═════ MATERIAL TO PROCESS ═════
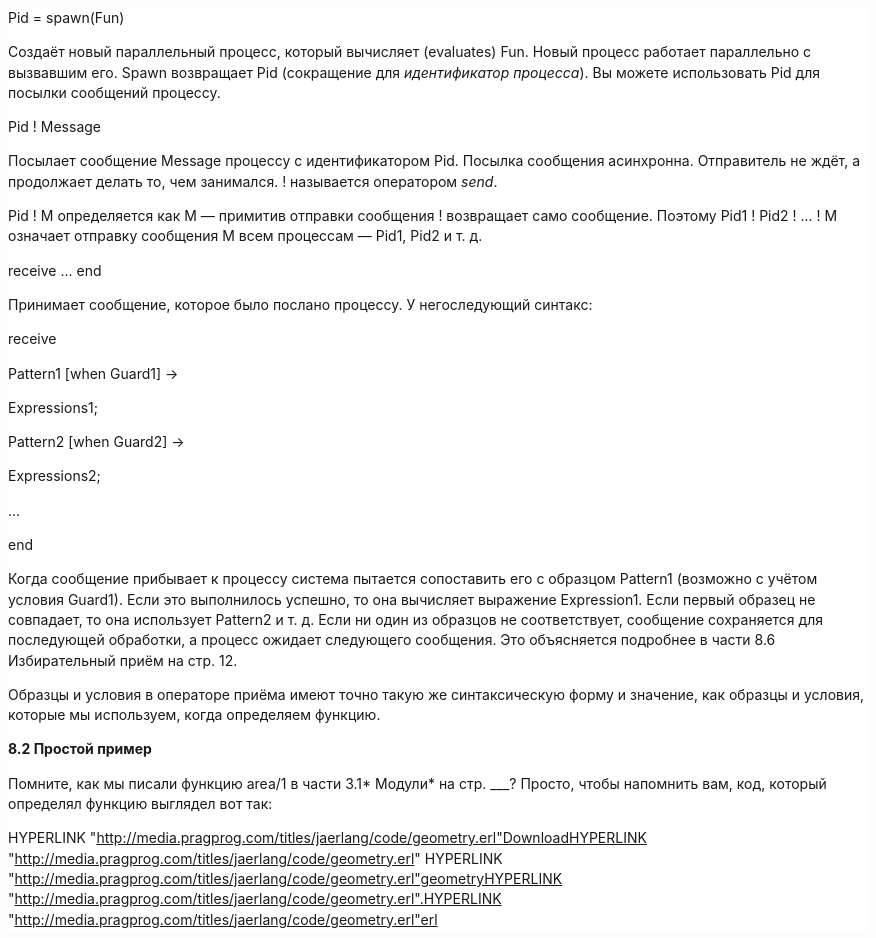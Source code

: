 Pid = spawn(Fun)

Создаёт новый параллельный процесс, который вычисляет (evaluates) Fun.
Новый процесс работает параллельно с вызвавшим его. Spawn возвращает Pid
(сокращение для *идентификатор процесса*). Вы можете использовать Pid
для посылки сообщений процессу.

Pid ! Message

Посылает сообщение Message процессу с идентификатором Pid. Посылка
сообщения асинхронна. Отправитель не ждёт, а продолжает делать то, чем
занимался. ! называется оператором *send*.

Pid ! M определяется как M — примитив отправки сообщения ! возвращает
само сообщение. Поэтому Pid1 ! Pid2 ! ... ! M означает отправку
сообщения M всем процессам — Pid1, Pid2 и т. д.

receive ... end

Принимает сообщение, которое было послано процессу. У негоследующий
синтакс:

receive

Pattern1 [when Guard1] -\>

Expressions1;

Pattern2 [when Guard2] -\>

Expressions2;

...

end

Когда сообщение прибывает к процессу система пытается сопоставить его с
образцом Pattern1 (возможно с учётом условия Guard1). Если это
выполнилось успешно, то она вычисляет выражение Expression1. Если первый
образец не совпадает, то она использует Pattern2 и т. д. Если ни один из
образцов не соответствует, сообщение сохраняется для последующей
обработки, а процесс ожидает следующего сообщения. Это объясняется
подробнее в части 8.6 Избирательный приём на стр. 12.

Образцы и условия в операторе приёма имеют точно такую же синтаксическую
форму и значение, как образцы и условия, которые мы используем, когда
определяем функцию.

**8.2 Простой пример**

Помните, как мы писали функцию area/1 в части 3.1* Модули* на стр.
\_\_\_? Просто, чтобы напомнить вам, код, который определял функцию
выглядел вот так:

HYPERLINK
"http://media.pragprog.com/titles/jaerlang/code/geometry.erl"DownloadHYPERLINK
"http://media.pragprog.com/titles/jaerlang/code/geometry.erl" HYPERLINK
"http://media.pragprog.com/titles/jaerlang/code/geometry.erl"geometryHYPERLINK
"http://media.pragprog.com/titles/jaerlang/code/geometry.erl".HYPERLINK
"http://media.pragprog.com/titles/jaerlang/code/geometry.erl"erl
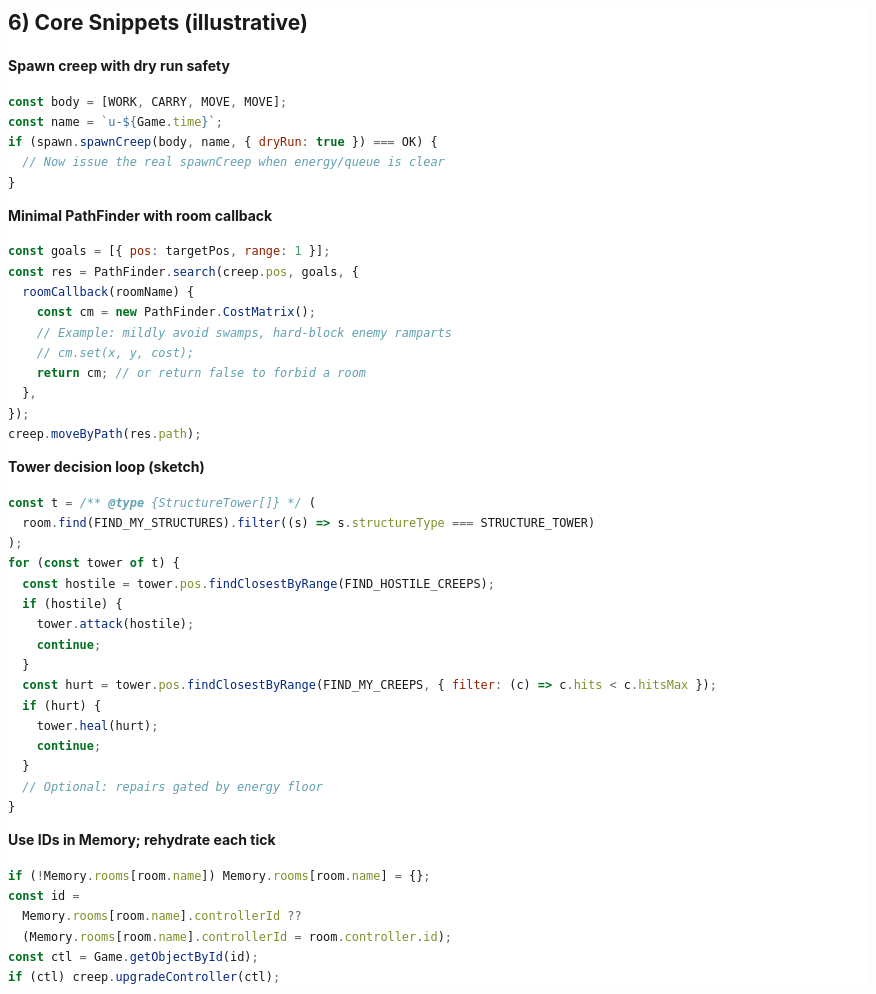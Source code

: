 
## 6) Core Snippets (illustrative)

**Spawn creep with dry run safety**

```js
const body = [WORK, CARRY, MOVE, MOVE];
const name = `u-${Game.time}`;
if (spawn.spawnCreep(body, name, { dryRun: true }) === OK) {
  // Now issue the real spawnCreep when energy/queue is clear
}
```

**Minimal PathFinder with room callback**

```js
const goals = [{ pos: targetPos, range: 1 }];
const res = PathFinder.search(creep.pos, goals, {
  roomCallback(roomName) {
    const cm = new PathFinder.CostMatrix();
    // Example: mildly avoid swamps, hard-block enemy ramparts
    // cm.set(x, y, cost);
    return cm; // or return false to forbid a room
  },
});
creep.moveByPath(res.path);
```

**Tower decision loop (sketch)**

```js
const t = /** @type {StructureTower[]} */ (
  room.find(FIND_MY_STRUCTURES).filter((s) => s.structureType === STRUCTURE_TOWER)
);
for (const tower of t) {
  const hostile = tower.pos.findClosestByRange(FIND_HOSTILE_CREEPS);
  if (hostile) {
    tower.attack(hostile);
    continue;
  }
  const hurt = tower.pos.findClosestByRange(FIND_MY_CREEPS, { filter: (c) => c.hits < c.hitsMax });
  if (hurt) {
    tower.heal(hurt);
    continue;
  }
  // Optional: repairs gated by energy floor
}
```

**Use IDs in Memory; rehydrate each tick**

```js
if (!Memory.rooms[room.name]) Memory.rooms[room.name] = {};
const id =
  Memory.rooms[room.name].controllerId ??
  (Memory.rooms[room.name].controllerId = room.controller.id);
const ctl = Game.getObjectById(id);
if (ctl) creep.upgradeController(ctl);
```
═════
EXERCISE INSTRUCTIONS
All that is wanted is each line, word for word, from the first line of the data to the one holding "Pid ! Message", with the pictures left out.

EXERCISE ANSWER
Source code

: Pid = spawn(Fun)

Создаёт новый параллельный процесс, который вычисляет (evaluates) Fun.
Новый процесс работает параллельно с вызвавшим его. Spawn возвращает Pid
(сокращение для *идентификатор процесса*). Вы можете использовать Pid
для посылки сообщений процессу.

Pid ! Message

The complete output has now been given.